Problem: Copy out all the entries shown below, exactly as they appear.

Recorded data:
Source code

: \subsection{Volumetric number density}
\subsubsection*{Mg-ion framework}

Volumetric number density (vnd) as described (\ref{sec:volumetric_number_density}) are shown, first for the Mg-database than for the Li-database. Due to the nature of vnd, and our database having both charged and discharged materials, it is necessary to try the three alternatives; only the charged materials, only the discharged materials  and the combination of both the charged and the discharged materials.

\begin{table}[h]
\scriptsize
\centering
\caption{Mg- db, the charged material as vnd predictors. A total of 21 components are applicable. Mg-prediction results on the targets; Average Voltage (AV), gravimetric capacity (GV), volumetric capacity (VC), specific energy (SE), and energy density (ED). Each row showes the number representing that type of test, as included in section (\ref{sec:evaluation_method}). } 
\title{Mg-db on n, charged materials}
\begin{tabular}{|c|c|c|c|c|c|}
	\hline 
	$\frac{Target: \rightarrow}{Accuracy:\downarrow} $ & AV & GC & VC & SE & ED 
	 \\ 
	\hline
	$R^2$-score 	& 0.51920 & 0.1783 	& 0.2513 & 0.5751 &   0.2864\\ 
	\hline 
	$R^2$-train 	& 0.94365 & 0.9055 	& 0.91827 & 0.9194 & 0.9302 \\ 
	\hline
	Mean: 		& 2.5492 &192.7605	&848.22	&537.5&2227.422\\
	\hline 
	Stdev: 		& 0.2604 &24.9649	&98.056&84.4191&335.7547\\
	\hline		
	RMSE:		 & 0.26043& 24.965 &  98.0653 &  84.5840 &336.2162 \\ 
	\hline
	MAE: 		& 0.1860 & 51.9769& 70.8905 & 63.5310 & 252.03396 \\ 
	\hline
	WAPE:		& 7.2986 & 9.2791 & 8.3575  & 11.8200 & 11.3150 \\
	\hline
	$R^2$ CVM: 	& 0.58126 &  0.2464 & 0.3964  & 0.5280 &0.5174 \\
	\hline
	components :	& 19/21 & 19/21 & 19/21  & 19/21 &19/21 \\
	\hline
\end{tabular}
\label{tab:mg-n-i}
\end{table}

Solved exercise:
Source code

: \subsection{Volumetric number density}
\subsubsection*{Mg-ion framework}

Volumetric number density (vnd) as described (\ref{sec:volumetric_number_density}) are shown, first for the Mg-database than for the Li-database. Due to the nature of vnd, and our database having both charged and discharged materials, it is necessary to try the three alternatives; only the charged materials, only the discharged materials  and the combination of both the charged and the discharged materials.

\begin{table}[h]
\scriptsize
\centering
\caption{Mg- db, the charged material as vnd predictors. A total of 21 components are applicable. Mg-prediction results on the targets; Average Voltage (AV), gravimetric capacity (GV), volumetric capacity (VC), specific energy (SE), and energy density (ED). Each row showes the number representing that type of test, as included in section (\ref{sec:evaluation_method}). } 
\title{Mg-db on n, charged materials}
\begin{tabular}{|c|c|c|c|c|c|}
	\hline 
	$\frac{Target: \rightarrow}{Accuracy:\downarrow} $ & AV & GC & VC & SE & ED 
	 \\ 
	\hline
	$R^2$-score 	& 0.51920 & 0.1783 	& 0.2513 & 0.5751 &   0.2864\\ 
	\hline 
	$R^2$-train 	& 0.94365 & 0.9055 	& 0.91827 & 0.9194 & 0.9302 \\ 
	\hline
	Mean: 		& 2.5492 &192.7605	&848.22	&537.5&2227.422\\
	\hline 
	Stdev: 		& 0.2604 &24.9649	&98.056&84.4191&335.7547\\
	\hline		
	RMSE:		 & 0.26043& 24.965 &  98.0653 &  84.5840 &336.2162 \\ 
	\hline
	MAE: 		& 0.1860 & 51.9769& 70.8905 & 63.5310 & 252.03396 \\ 
	\hline
	WAPE:		& 7.2986 & 9.2791 & 8.3575  & 11.8200 & 11.3150 \\
	\hline
	$R^2$ CVM: 	& 0.58126 &  0.2464 & 0.3964  & 0.5280 &0.5174 \\
	\hline
	components :	& 19/21 & 19/21 & 19/21  & 19/21 &19/21 \\
	\hline
\end{tabular}
\label{tab:mg-n-i}
\end{table}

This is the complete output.